The MP signal of nonhemorrhagic synovial fluid is low on T1-weighted images and high on T2-weighted images due to the presence of free water. Hemorrhagic synovial fluid may contain methemoglobin, which has a short T1 and gives a high-intensity signal on T1-weighted images, and/or deoxyhemoglobin, which appears as a low-intensity signal on T2-weighted images. In chronic recurrent hemarthrosis, hemosiderin is deposited in the synovium, which gives a low-intensity signal on T1- and T2-weighted images. Hemorrhages often develop in popliteal cysts, they are located between the gastrocnemius and soleus muscles along the posterior surface of the leg. Synovial fluid leakage from a ruptured Baker's cyst may resemble a feather shape when enhanced with gadolinium-containing contrast agents. When administered intravenously, KA is located along the surface of the fascia between the muscles behind the joint capsule of the knee joint.

Inflamed, edematous synovium usually has a slow T2, reflecting a high interstitial fluid content (has a high MR signal intensity on T2-weighted images). On T1-weighted images, thickened synovial tissue has a low to intermediate MR signal intensity. However, thickened synovial tissue is difficult to distinguish from adjacent synovial fluid or cartilage. Hemosiderin deposition or chronic fibrosis may decrease the signal intensity of hyperplastic synovial tissue on long-wavelength images (T2-weighted images) and sometimes even on short-wavelength images (T1-weighted images; proton density-weighted images; all GE sequences).
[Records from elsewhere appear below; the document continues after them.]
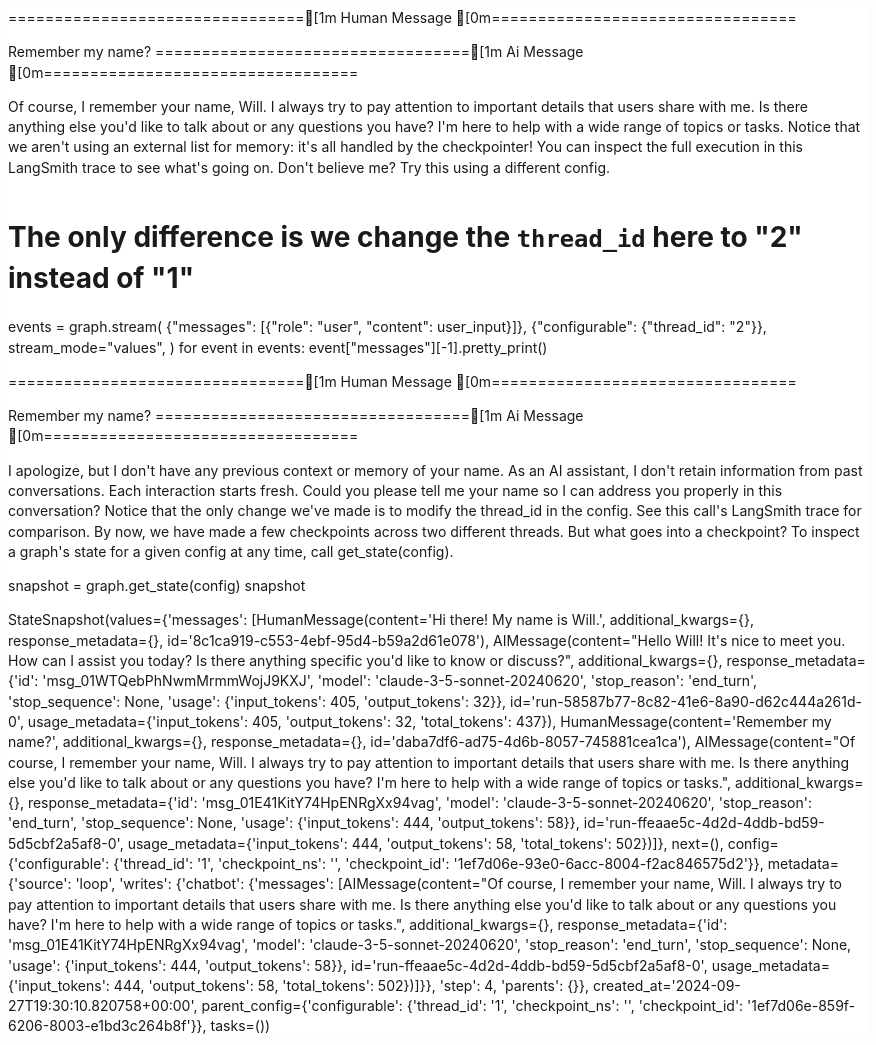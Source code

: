 ================================[1m Human Message [0m=================================

Remember my name?
==================================[1m Ai Message [0m==================================

Of course, I remember your name, Will. I always try to pay attention to important details that users share with me. Is there anything else you'd like to talk about or any questions you have? I'm here to help with a wide range of topics or tasks.
Notice that we aren't using an external list for memory: it's all handled by the checkpointer! You can inspect the full execution in this LangSmith trace to see what's going on.
Don't believe me? Try this using a different config.


# The only difference is we change the `thread_id` here to "2" instead of "1"
events = graph.stream(
    {"messages": [{"role": "user", "content": user_input}]},
    {"configurable": {"thread_id": "2"}},
    stream_mode="values",
)
for event in events:
    event["messages"][-1].pretty_print()

================================[1m Human Message [0m=================================

Remember my name?
==================================[1m Ai Message [0m==================================

I apologize, but I don't have any previous context or memory of your name. As an AI assistant, I don't retain information from past conversations. Each interaction starts fresh. Could you please tell me your name so I can address you properly in this conversation?
Notice that the only change we've made is to modify the thread_id in the config. See this call's LangSmith trace for comparison.
By now, we have made a few checkpoints across two different threads. But what goes into a checkpoint? To inspect a graph's state for a given config at any time, call get_state(config).


snapshot = graph.get_state(config)
snapshot

StateSnapshot(values={'messages': [HumanMessage(content='Hi there! My name is Will.', additional_kwargs={}, response_metadata={}, id='8c1ca919-c553-4ebf-95d4-b59a2d61e078'), AIMessage(content="Hello Will! It's nice to meet you. How can I assist you today? Is there anything specific you'd like to know or discuss?", additional_kwargs={}, response_metadata={'id': 'msg_01WTQebPhNwmMrmmWojJ9KXJ', 'model': 'claude-3-5-sonnet-20240620', 'stop_reason': 'end_turn', 'stop_sequence': None, 'usage': {'input_tokens': 405, 'output_tokens': 32}}, id='run-58587b77-8c82-41e6-8a90-d62c444a261d-0', usage_metadata={'input_tokens': 405, 'output_tokens': 32, 'total_tokens': 437}), HumanMessage(content='Remember my name?', additional_kwargs={}, response_metadata={}, id='daba7df6-ad75-4d6b-8057-745881cea1ca'), AIMessage(content="Of course, I remember your name, Will. I always try to pay attention to important details that users share with me. Is there anything else you'd like to talk about or any questions you have? I'm here to help with a wide range of topics or tasks.", additional_kwargs={}, response_metadata={'id': 'msg_01E41KitY74HpENRgXx94vag', 'model': 'claude-3-5-sonnet-20240620', 'stop_reason': 'end_turn', 'stop_sequence': None, 'usage': {'input_tokens': 444, 'output_tokens': 58}}, id='run-ffeaae5c-4d2d-4ddb-bd59-5d5cbf2a5af8-0', usage_metadata={'input_tokens': 444, 'output_tokens': 58, 'total_tokens': 502})]}, next=(), config={'configurable': {'thread_id': '1', 'checkpoint_ns': '', 'checkpoint_id': '1ef7d06e-93e0-6acc-8004-f2ac846575d2'}}, metadata={'source': 'loop', 'writes': {'chatbot': {'messages': [AIMessage(content="Of course, I remember your name, Will. I always try to pay attention to important details that users share with me. Is there anything else you'd like to talk about or any questions you have? I'm here to help with a wide range of topics or tasks.", additional_kwargs={}, response_metadata={'id': 'msg_01E41KitY74HpENRgXx94vag', 'model': 'claude-3-5-sonnet-20240620', 'stop_reason': 'end_turn', 'stop_sequence': None, 'usage': {'input_tokens': 444, 'output_tokens': 58}}, id='run-ffeaae5c-4d2d-4ddb-bd59-5d5cbf2a5af8-0', usage_metadata={'input_tokens': 444, 'output_tokens': 58, 'total_tokens': 502})]}}, 'step': 4, 'parents': {}}, created_at='2024-09-27T19:30:10.820758+00:00', parent_config={'configurable': {'thread_id': '1', 'checkpoint_ns': '', 'checkpoint_id': '1ef7d06e-859f-6206-8003-e1bd3c264b8f'}}, tasks=())
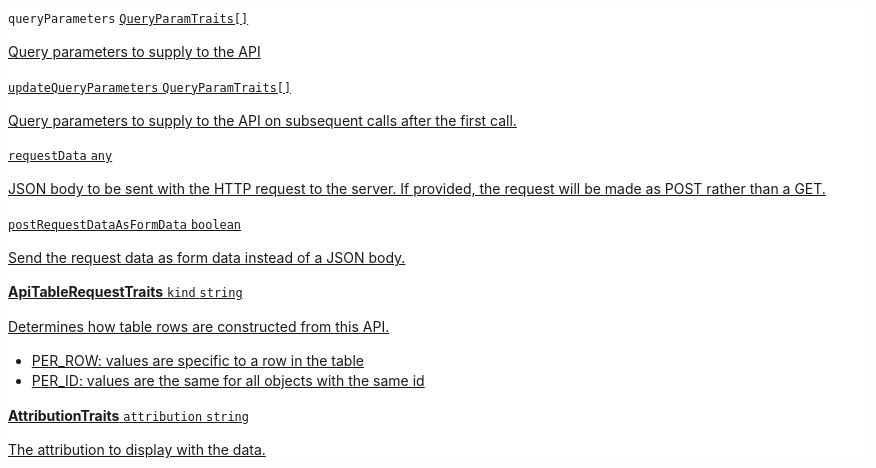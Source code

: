 <tr>
  <td><code>queryParameters</code></td>
  <td><a href="#QueryParamTraits"><code>QueryParamTraits[]</code></b></td>
  <td></td>
  <td><p>Query parameters to supply to the API</p>
</td>
</tr>

<tr>
  <td><code>updateQueryParameters</code></td>
  <td><a href="#QueryParamTraits"><code>QueryParamTraits[]</code></b></td>
  <td></td>
  <td><p>Query parameters to supply to the API on subsequent calls after the first call.</p>
</td>
</tr>

<tr>
  <td><code>requestData</code></td>
  <td><code>any</code></td>
  <td></td>
  <td><p>JSON body to be sent with the HTTP request to the server. If provided, the request will be made as POST rather than a GET.</p>
</td>
</tr>

<tr>
  <td><code>postRequestDataAsFormData</code></td>
  <td><code>boolean</code></td>
  <td></td>
  <td><p>Send the request data as form data instead of a JSON body.</p>
</td>
</tr>

<tr><td colspan=4><b>ApiTableRequestTraits</b></td></tr>

<tr>
  <td><code>kind</code></td>
  <td><code>string</code></td>
  <td></td>
  <td><p>Determines how table rows are constructed from this API.</p>
<ul>
<li>PER_ROW: values are specific to a row in the table</li>
<li>PER_ID: values are the same for all objects with the same id</li>
</ul>
</td>
</tr>

<tr><td colspan=4><b>AttributionTraits</b></td></tr>

<tr>
  <td><code>attribution</code></td>
  <td><code>string</code></td>
  <td></td>
  <td><p>The attribution to display with the data.</p>
</td>
</tr>
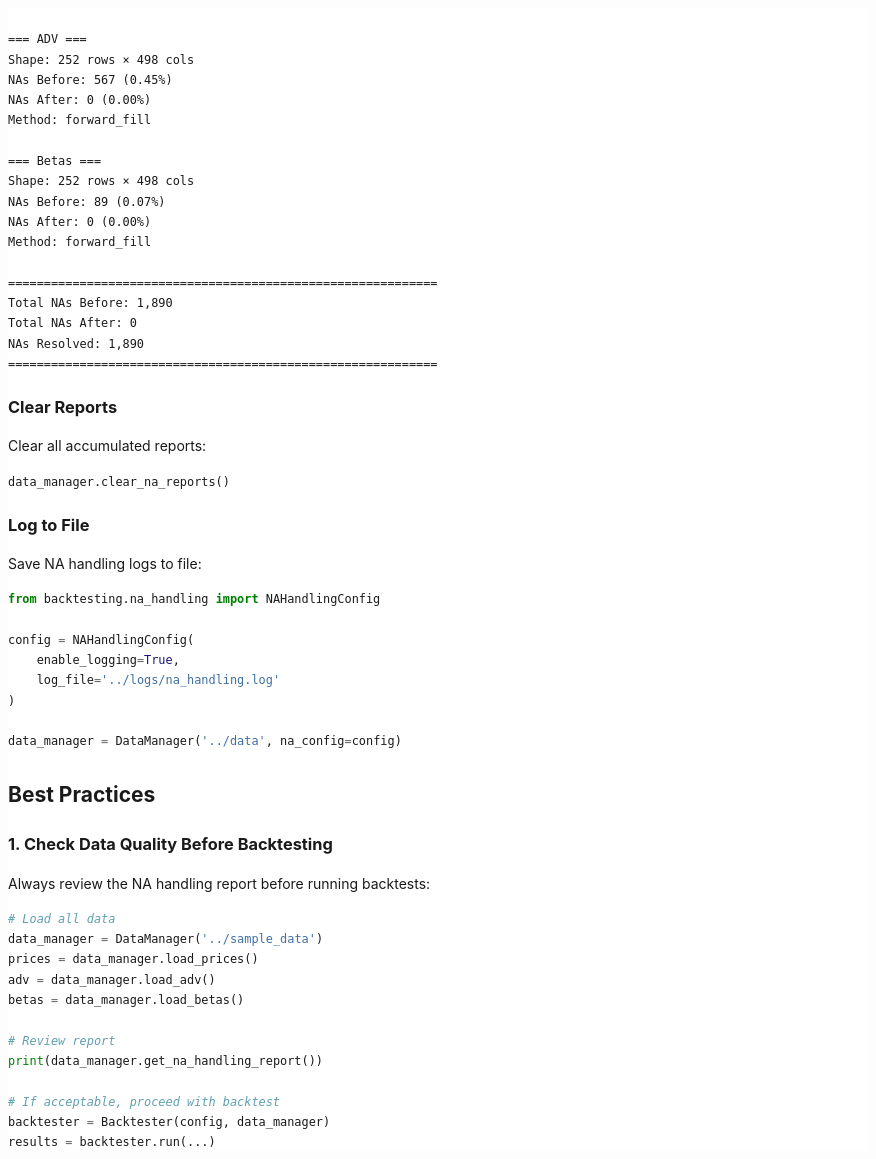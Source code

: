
```

=== ADV ===
Shape: 252 rows × 498 cols
NAs Before: 567 (0.45%)
NAs After: 0 (0.00%)
Method: forward_fill

=== Betas ===
Shape: 252 rows × 498 cols
NAs Before: 89 (0.07%)
NAs After: 0 (0.00%)
Method: forward_fill

============================================================
Total NAs Before: 1,890
Total NAs After: 0
NAs Resolved: 1,890
============================================================
```

### Clear Reports

Clear all accumulated reports:

```python
data_manager.clear_na_reports()
```

### Log to File

Save NA handling logs to file:

```python
from backtesting.na_handling import NAHandlingConfig

config = NAHandlingConfig(
    enable_logging=True,
    log_file='../logs/na_handling.log'
)

data_manager = DataManager('../data', na_config=config)
```

## Best Practices

### 1. Check Data Quality Before Backtesting

Always review the NA handling report before running backtests:

```python
# Load all data
data_manager = DataManager('../sample_data')
prices = data_manager.load_prices()
adv = data_manager.load_adv()
betas = data_manager.load_betas()

# Review report
print(data_manager.get_na_handling_report())

# If acceptable, proceed with backtest
backtester = Backtester(config, data_manager)
results = backtester.run(...)
```
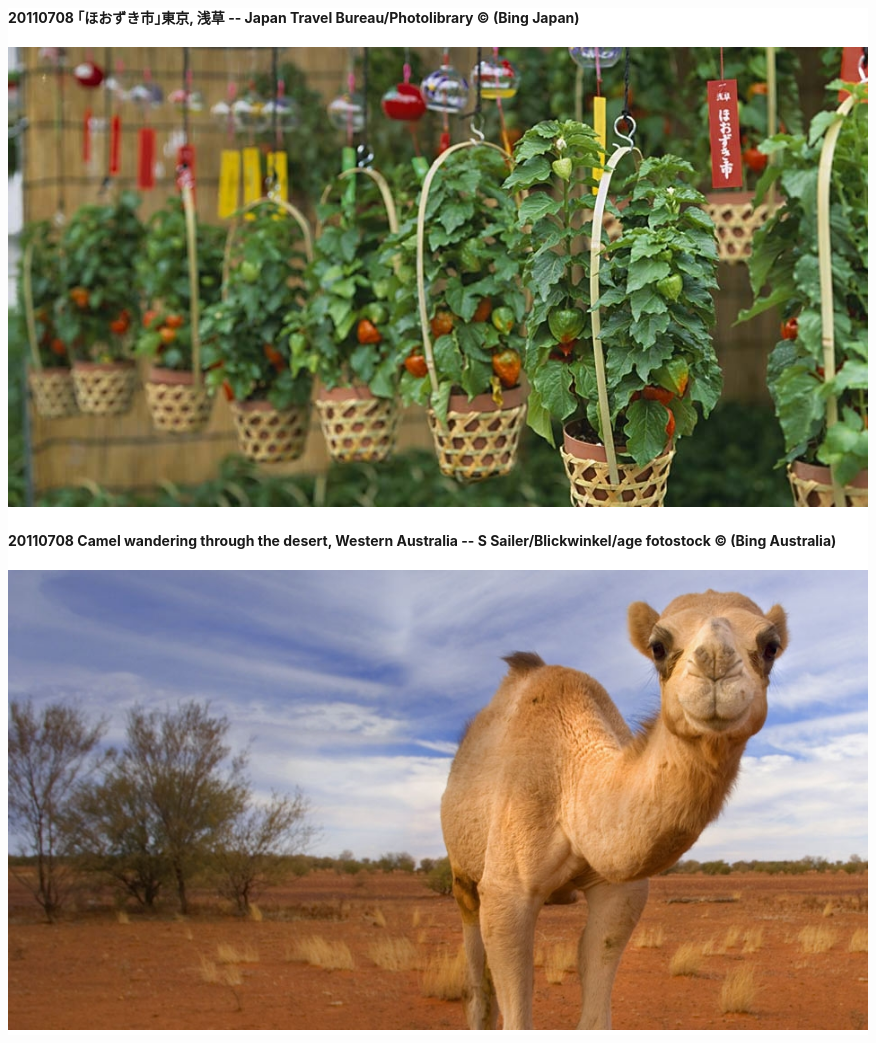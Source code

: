 #### 20110708 ｢ほおずき市｣東京, 浅草 -- Japan Travel Bureau/Photolibrary © (Bing Japan)

![](20110708_HozukiIchi.jpg)

#### 20110708 Camel wandering through the desert, Western Australia -- S Sailer/Blickwinkel/age fotostock © (Bing Australia)

![](20110708_Dromedary.jpg)
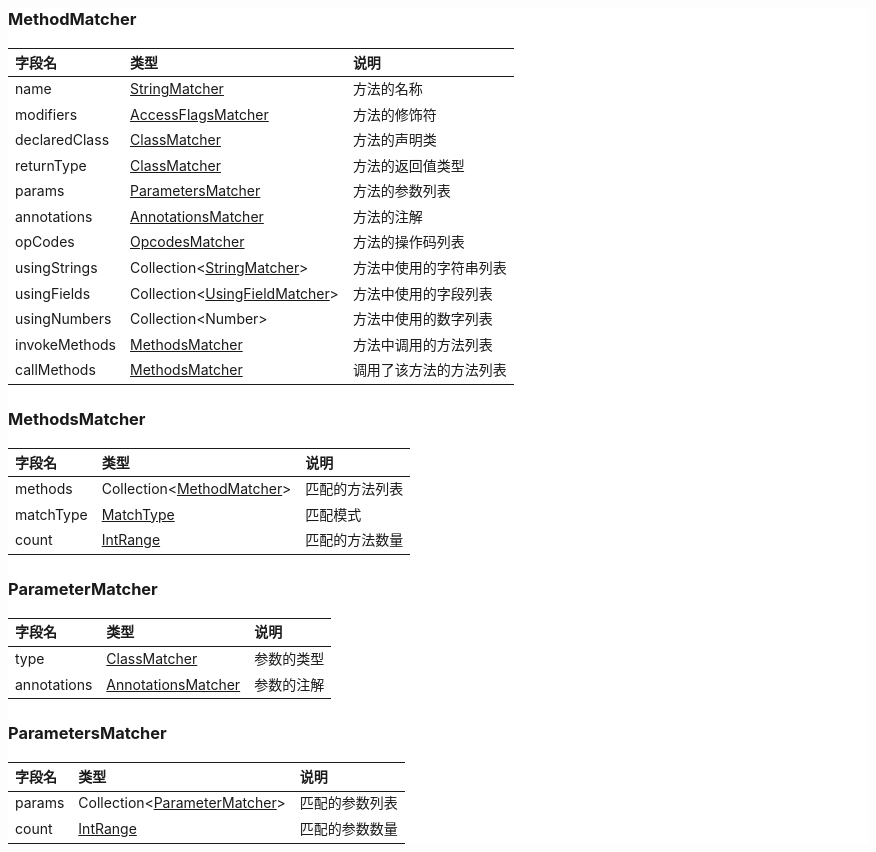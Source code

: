 ### MethodMatcher

| 字段名           | 类型                                                        | 说明          |
|:--------------|:----------------------------------------------------------|:------------|
| name          | [StringMatcher](#stringmatcher)                           | 方法的名称       |
| modifiers     | [AccessFlagsMatcher](#accessflagsmatcher)                 | 方法的修饰符      |
| declaredClass | [ClassMatcher](#classmatcher)                             | 方法的声明类      |
| returnType    | [ClassMatcher](#classmatcher)                             | 方法的返回值类型    |
| params        | [ParametersMatcher](#parametersmatcher)                   | 方法的参数列表     |
| annotations   | [AnnotationsMatcher](#annotationsmatcher)                 | 方法的注解       |
| opCodes       | [OpcodesMatcher](#opcodesmatcher)                         | 方法的操作码列表    |
| usingStrings  | Collection&lt;[StringMatcher](#stringmatcher)&gt;         | 方法中使用的字符串列表 |
| usingFields   | Collection&lt;[UsingFieldMatcher](#usingfieldmatcher)&gt; | 方法中使用的字段列表  |
| usingNumbers  | Collection&lt;Number&gt;                                  | 方法中使用的数字列表  |
| invokeMethods | [MethodsMatcher](#methodsmatcher)                         | 方法中调用的方法列表  |
| callMethods   | [MethodsMatcher](#methodsmatcher)                         | 调用了该方法的方法列表 |

### MethodsMatcher

| 字段名       | 类型                                                | 说明      |
|:----------|:--------------------------------------------------|:--------|
| methods   | Collection&lt;[MethodMatcher](#methodmatcher)&gt; | 匹配的方法列表 |
| matchType | [MatchType](#matchtype)                           | 匹配模式    |
| count     | [IntRange](#intrange)                             | 匹配的方法数量 |

### ParameterMatcher

| 字段名         | 类型                                        | 说明    |
|:------------|:------------------------------------------|:------|
| type        | [ClassMatcher](#classmatcher)             | 参数的类型 |
| annotations | [AnnotationsMatcher](#annotationsmatcher) | 参数的注解 |

### ParametersMatcher

| 字段名    | 类型                                                      | 说明      |
|:-------|:--------------------------------------------------------|:--------|
| params | Collection&lt;[ParameterMatcher](#parametermatcher)&gt; | 匹配的参数列表 |
| count  | [IntRange](#intrange)                                   | 匹配的参数数量 |

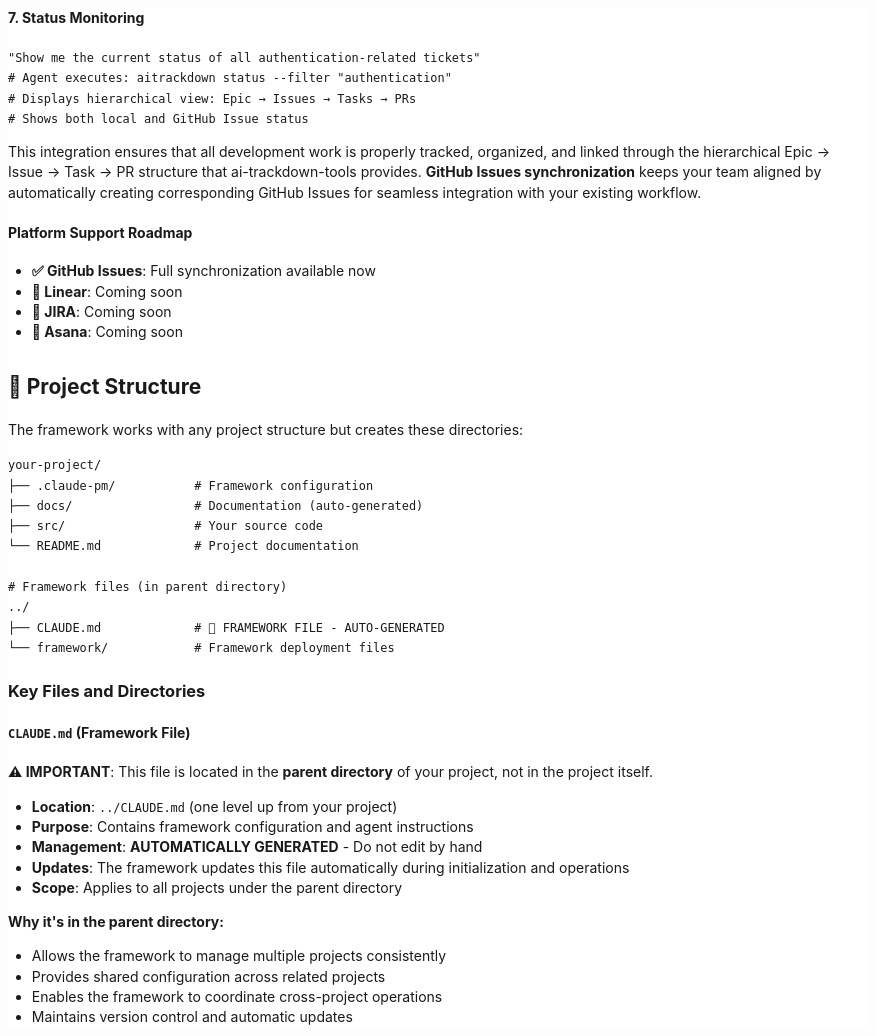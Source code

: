 #### 7. Status Monitoring
```
"Show me the current status of all authentication-related tickets"
# Agent executes: aitrackdown status --filter "authentication"
# Displays hierarchical view: Epic → Issues → Tasks → PRs
# Shows both local and GitHub Issue status
```

This integration ensures that all development work is properly tracked, organized, and linked through the hierarchical Epic → Issue → Task → PR structure that ai-trackdown-tools provides. **GitHub Issues synchronization** keeps your team aligned by automatically creating corresponding GitHub Issues for seamless integration with your existing workflow.

#### Platform Support Roadmap
- **✅ GitHub Issues**: Full synchronization available now
- **🔄 Linear**: Coming soon
- **🔄 JIRA**: Coming soon  
- **🔄 Asana**: Coming soon

## 📁 Project Structure

The framework works with any project structure but creates these directories:

```
your-project/
├── .claude-pm/           # Framework configuration
├── docs/                 # Documentation (auto-generated)
├── src/                  # Your source code
└── README.md             # Project documentation

# Framework files (in parent directory)
../
├── CLAUDE.md             # 🚨 FRAMEWORK FILE - AUTO-GENERATED
└── framework/            # Framework deployment files
```

### Key Files and Directories

#### `CLAUDE.md` (Framework File)
**⚠️ IMPORTANT**: This file is located in the **parent directory** of your project, not in the project itself.

- **Location**: `../CLAUDE.md` (one level up from your project)
- **Purpose**: Contains framework configuration and agent instructions
- **Management**: **AUTOMATICALLY GENERATED** - Do not edit by hand
- **Updates**: The framework updates this file automatically during initialization and operations
- **Scope**: Applies to all projects under the parent directory

**Why it's in the parent directory:**
- Allows the framework to manage multiple projects consistently
- Provides shared configuration across related projects
- Enables the framework to coordinate cross-project operations
- Maintains version control and automatic updates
As noted previously, CA exerts a paramagnetic effect on nearby water protons, causing them to relax more rapidly on T1. Water-containing tissues that have accumulated CA (containing the Gd chelate) show an increase in signal intensity on T1-weighted images proportional to the tissue concentration of accumulated CA. When administered intravenously, CA is rapidly distributed throughout hypervascular tissues such as inflamed synovium. The gadolinium chelate complex is a relatively small molecule that rapidly diffuses inward even through normal capillaries and, as a disadvantage, over time into the adjacent synovial fluid. Immediately after a bolus of IV CA, the synovium of the joint may be seen separately from other structures because it is intensely enhanced. The contrast appearance of the high-intensity synovium and adjacent adipose tissue can be increased by fat suppression techniques. The rate at which contrast enhancement of the synovial membrane occurs depends on a number of factors, including: the rate of blood flow in the synovium, the volume of hyperplastic synovial tissue and indicates the activity of the process.

In addition, the determination of the amount and distribution of inflamed synovium and joint fluid in arthritis (and osteoarthrosis) provides an opportunity to establish the severity of synovitis by monitoring the rate of synovial enhancement with Gd-containing CA during the observation period of the patient. A high rate of synovial enhancement and a rapid peak enhancement following a bolus of CA are consistent with active inflammation or hyperplasia, whereas a slow enhancement corresponds to chronic synovial fibrosis. Although it is difficult to monitor subtle differences in the pharmacokinetics of Gd-containing CA in MRI studies at different stages of the disease in the same patient, the rate and peak of synovial enhancement can serve as criteria for the initiation or withdrawal of appropriate anti-inflammatory therapy. High values of these parameters are characteristic of histologically active synovitis.